'''
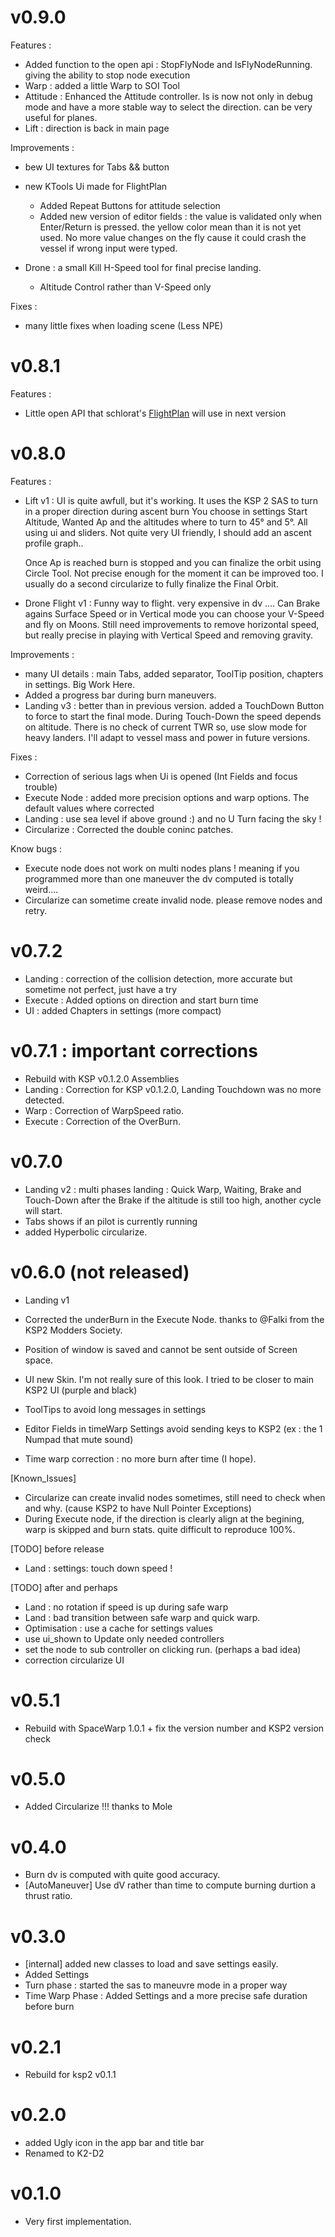 # v0.9.0
Features :
* Added function to the open api : StopFlyNode and IsFlyNodeRunning. giving the ability to stop node execution
* Warp : added a little Warp to SOI Tool
* Attitude : Enhanced the Attitude controller. Is is now not only in debug mode and have a more stable way to select the direction.
  can be very useful for planes.
* Lift : direction is back in main page

Improvements :

* bew UI textures for Tabs && button
* new KTools Ui made for FlightPlan
  * Added Repeat Buttons for attitude selection
  * Added new version of editor fields : the value is validated only when Enter/Return is pressed. 
  the yellow color mean than it is not yet used. No more value changes on the fly cause it could crash the vessel if wrong input were typed.

* Drone : a small Kill H-Speed tool for final precise landing.
  + Altitude Control rather than V-Speed only

Fixes :
* many little fixes when loading scene (Less NPE)

# v0.8.1
Features :
* Little open API that schlorat's [FlightPlan](https://spacedock.info/mod/3359/Flight%20Plan) will use in next version

# v0.8.0
Features :
* Lift v1 : UI is quite awfull, but it's working. It uses the KSP 2 SAS to turn in a proper direction during ascent burn
  You choose in settings Start Altitude, Wanted Ap and the altitudes where to turn to 45° and 5°. All using ui and sliders.
  Not quite very UI friendly, I should add an ascent profile graph..

  Once Ap is reached burn is stopped and you can finalize the orbit using Circle Tool.
  Not precise enough for the moment it can be improved too. I usually do a second circularize to fully finalize the Final Orbit.

* Drone Flight v1 : Funny way to flight. very expensive in dv ....
  Can Brake agains Surface Speed or in Vertical mode you can choose your V-Speed and fly on Moons.
  Still need improvements to remove horizontal speed, but really precise in playing with Vertical Speed and removing gravity.

Improvements :
* many UI details : main Tabs, added separator, ToolTip position, chapters in settings. Big Work Here.
* Added a progress bar during burn maneuvers.
* Landing v3 : better than in previous version. added a TouchDown Button to force to start the final mode.
  During Touch-Down the speed depends on altitude.
  There is no check of current TWR so, use slow mode for heavy landers.
  I'll adapt to vessel mass and power in future versions.

Fixes :
* Correction of serious lags when Ui is opened (Int Fields and focus trouble)
* Execute Node : added more precision options and warp options. The default values where corrected
* Landing : use sea level if above ground :) and no U Turn facing the sky !
* Circularize : Corrected the double coninc patches.

Know bugs :
* Execute node does not work on multi nodes plans ! meaning if you programmed more than one maneuver the dv computed is totally weird....
* Circularize can sometime create invalid node. please remove nodes and retry.

# v0.7.2
* Landing : correction of the collision detection, more accurate but sometime not perfect, just have a try
* Execute : Added options on direction and start burn time
* UI : added Chapters in settings (more compact)

# v0.7.1 : important corrections
* Rebuild with KSP v0.1.2.0 Assemblies
* Landing : Correction for KSP v0.1.2.0, Landing Touchdown was no more detected.
* Warp : Correction of WarpSpeed ratio.
* Execute : Correction of the OverBurn.

# v0.7.0
* Landing v2  : multi phases landing : Quick Warp, Waiting, Brake and Touch-Down
  after the Brake if the altitude is still too high, another cycle will start.
* Tabs shows if an pilot is currently running
* added Hyperbolic circularize.

# v0.6.0 (not released)
* Landing v1

* Corrected the underBurn in the Execute Node. thanks to @Falki from the KSP2 Modders Society.
* Position of window is saved and cannot be sent outside of Screen space.
* UI new Skin. I'm not really sure of this look. I tried to be closer to main KSP2 UI (purple and black)
* ToolTips to avoid long messages in settings
* Editor Fields in timeWarp Settings avoid sending keys to KSP2 (ex : the 1 Numpad that mute sound)
* Time warp correction : no more burn after time (I hope).

[Known_Issues]
* Circularize can create invalid nodes sometimes, still need to check when and why. (cause KSP2 to have Null Pointer Exceptions)
* During Execute node, if the direction is clearly align at the begining, warp is skipped and burn stats. quite difficult to reproduce 100%.

[TODO] before release

* Land : settings: touch down speed !

[TODO] after and perhaps
* Land : no rotation if speed is up during safe warp
* Land : bad transition between safe warp and quick warp.
* Optimisation : use a cache for settings values
* use ui_shown to Update only needed controllers
* set the node to sub controller on clicking run. (perhaps a bad idea)
* correction circularize UI

# v0.5.1
* Rebuild with SpaceWarp 1.0.1 + fix the version number and KSP2 version check

# v0.5.0
* Added Circularize !!! thanks to Mole

# v0.4.0
* Burn dv is computed with quite good accuracy.
* [AutoManeuver] Use dV rather than time to compute burning durtion a thrust ratio.

# v0.3.0
* [internal] added new classes to load and save settings easily.
* Added Settings
* Turn phase : started the sas to maneuvre mode in a proper way
* Time Warp Phase : Added Settings and a more precise safe duration before burn

# v0.2.1
* Rebuild for ksp2 v0.1.1

# v0.2.0
* added Ugly icon in the app bar and title bar
* Renamed to K2-D2

# v0.1.0

* Very first implementation.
'''
TASK BRIEF: When a line in the listing above holds the word "values", copy it.

RESPONSE AREA:
* Execute Node : added more precision options and warp options. The default values where corrected
* Optimisation : use a cache for settings values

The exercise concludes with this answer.